» **INSTRUCTIONS TO FOLLOW**
In the listing that follows, copy out each line that includes the word "toendnotes".

******************************

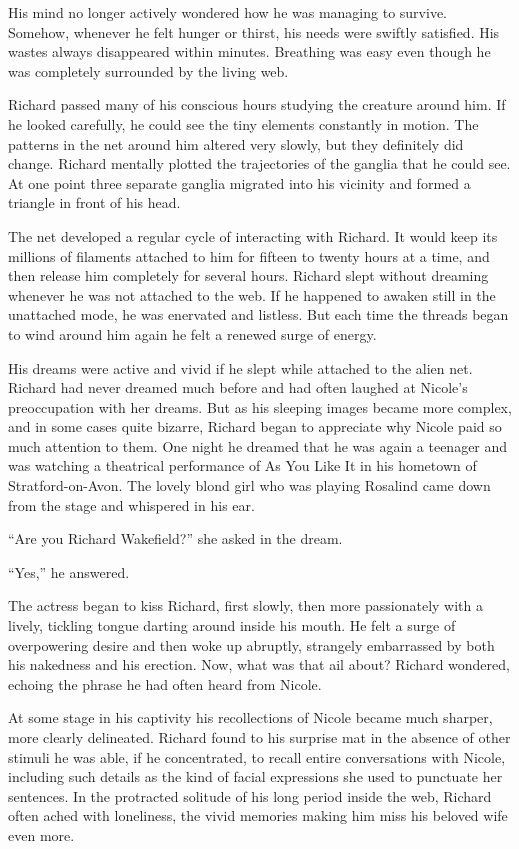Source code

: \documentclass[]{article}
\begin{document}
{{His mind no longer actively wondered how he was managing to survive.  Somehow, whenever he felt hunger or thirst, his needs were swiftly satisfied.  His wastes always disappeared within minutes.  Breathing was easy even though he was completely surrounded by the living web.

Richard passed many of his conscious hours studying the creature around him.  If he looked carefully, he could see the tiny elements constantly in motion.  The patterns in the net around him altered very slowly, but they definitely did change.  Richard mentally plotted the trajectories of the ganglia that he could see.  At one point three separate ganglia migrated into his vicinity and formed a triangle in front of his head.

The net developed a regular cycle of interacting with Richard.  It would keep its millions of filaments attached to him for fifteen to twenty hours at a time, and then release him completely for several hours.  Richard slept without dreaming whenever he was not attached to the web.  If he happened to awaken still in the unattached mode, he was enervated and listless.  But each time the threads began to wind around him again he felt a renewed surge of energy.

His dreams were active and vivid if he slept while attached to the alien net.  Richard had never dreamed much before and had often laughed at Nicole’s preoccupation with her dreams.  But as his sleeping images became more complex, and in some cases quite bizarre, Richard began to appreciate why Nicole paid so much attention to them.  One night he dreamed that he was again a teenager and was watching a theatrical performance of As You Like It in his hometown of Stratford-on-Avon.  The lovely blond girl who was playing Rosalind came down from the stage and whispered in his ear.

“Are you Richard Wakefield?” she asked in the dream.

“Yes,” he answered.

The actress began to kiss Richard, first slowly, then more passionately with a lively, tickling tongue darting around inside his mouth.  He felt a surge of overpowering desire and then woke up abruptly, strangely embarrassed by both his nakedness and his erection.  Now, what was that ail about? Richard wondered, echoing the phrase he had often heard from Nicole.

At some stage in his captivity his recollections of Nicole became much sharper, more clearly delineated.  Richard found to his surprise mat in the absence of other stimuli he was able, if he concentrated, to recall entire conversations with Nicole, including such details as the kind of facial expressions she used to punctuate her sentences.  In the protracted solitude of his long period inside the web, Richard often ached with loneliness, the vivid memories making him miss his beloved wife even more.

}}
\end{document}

******************************

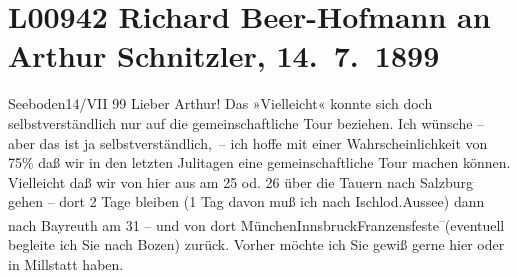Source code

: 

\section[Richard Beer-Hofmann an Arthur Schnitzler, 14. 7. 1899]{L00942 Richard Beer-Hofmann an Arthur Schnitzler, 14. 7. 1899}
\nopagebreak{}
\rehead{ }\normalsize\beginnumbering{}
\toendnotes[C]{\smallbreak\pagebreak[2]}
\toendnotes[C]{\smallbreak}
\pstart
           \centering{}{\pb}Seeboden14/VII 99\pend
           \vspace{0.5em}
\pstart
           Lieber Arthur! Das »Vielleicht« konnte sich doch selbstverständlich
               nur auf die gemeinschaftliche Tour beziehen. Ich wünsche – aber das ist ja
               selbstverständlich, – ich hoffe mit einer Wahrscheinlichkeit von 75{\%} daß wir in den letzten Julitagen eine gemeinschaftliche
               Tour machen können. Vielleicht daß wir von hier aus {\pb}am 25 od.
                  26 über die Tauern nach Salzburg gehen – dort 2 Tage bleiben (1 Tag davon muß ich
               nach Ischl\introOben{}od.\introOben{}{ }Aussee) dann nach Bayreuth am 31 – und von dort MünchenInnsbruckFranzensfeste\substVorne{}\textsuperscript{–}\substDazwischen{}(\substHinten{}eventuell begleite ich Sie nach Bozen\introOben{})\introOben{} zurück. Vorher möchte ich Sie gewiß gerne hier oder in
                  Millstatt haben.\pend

******************************

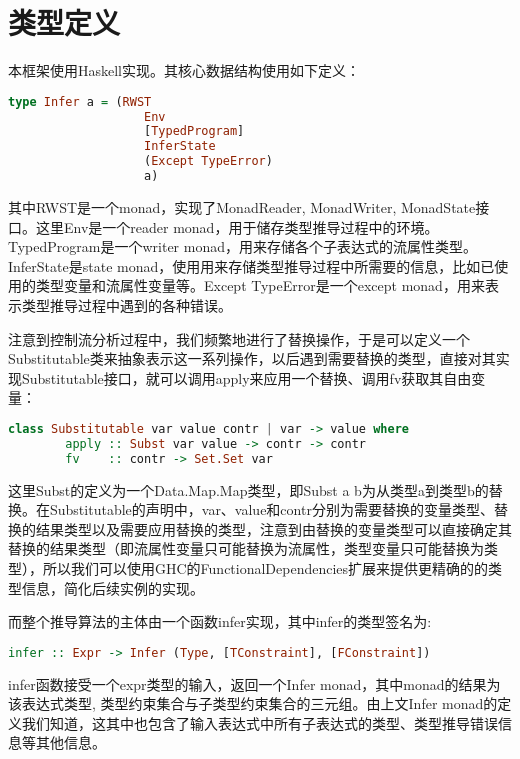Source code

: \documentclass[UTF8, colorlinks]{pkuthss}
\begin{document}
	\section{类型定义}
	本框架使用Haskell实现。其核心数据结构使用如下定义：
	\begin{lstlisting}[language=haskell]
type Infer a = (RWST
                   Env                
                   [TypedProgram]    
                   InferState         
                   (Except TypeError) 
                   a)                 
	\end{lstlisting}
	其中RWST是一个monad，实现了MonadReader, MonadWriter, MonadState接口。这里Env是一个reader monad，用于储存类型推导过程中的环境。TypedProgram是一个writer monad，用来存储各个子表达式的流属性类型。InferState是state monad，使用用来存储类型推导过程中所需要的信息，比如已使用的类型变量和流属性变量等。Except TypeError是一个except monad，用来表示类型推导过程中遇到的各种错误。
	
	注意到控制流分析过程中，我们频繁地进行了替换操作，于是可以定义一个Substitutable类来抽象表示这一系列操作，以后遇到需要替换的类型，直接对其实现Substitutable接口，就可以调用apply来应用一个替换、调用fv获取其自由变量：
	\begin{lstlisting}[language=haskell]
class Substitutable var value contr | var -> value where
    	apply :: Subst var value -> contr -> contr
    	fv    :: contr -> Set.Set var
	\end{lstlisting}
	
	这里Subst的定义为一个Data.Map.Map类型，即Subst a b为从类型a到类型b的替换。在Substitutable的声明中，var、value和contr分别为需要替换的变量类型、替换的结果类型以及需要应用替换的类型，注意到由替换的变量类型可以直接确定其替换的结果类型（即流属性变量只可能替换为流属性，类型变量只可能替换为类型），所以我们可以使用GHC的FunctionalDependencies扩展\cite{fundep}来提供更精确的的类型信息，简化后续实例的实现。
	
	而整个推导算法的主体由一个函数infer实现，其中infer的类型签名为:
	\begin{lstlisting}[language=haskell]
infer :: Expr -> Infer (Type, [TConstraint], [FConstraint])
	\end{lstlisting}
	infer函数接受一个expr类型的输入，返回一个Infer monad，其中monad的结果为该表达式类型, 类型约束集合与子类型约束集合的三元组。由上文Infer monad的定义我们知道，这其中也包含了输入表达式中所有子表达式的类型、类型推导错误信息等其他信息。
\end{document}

******************************

» **EXPECTED ANSWER**
\toendnotes[C]{\smallbreak\pagebreak[2]}
\toendnotes[C]{\smallbreak}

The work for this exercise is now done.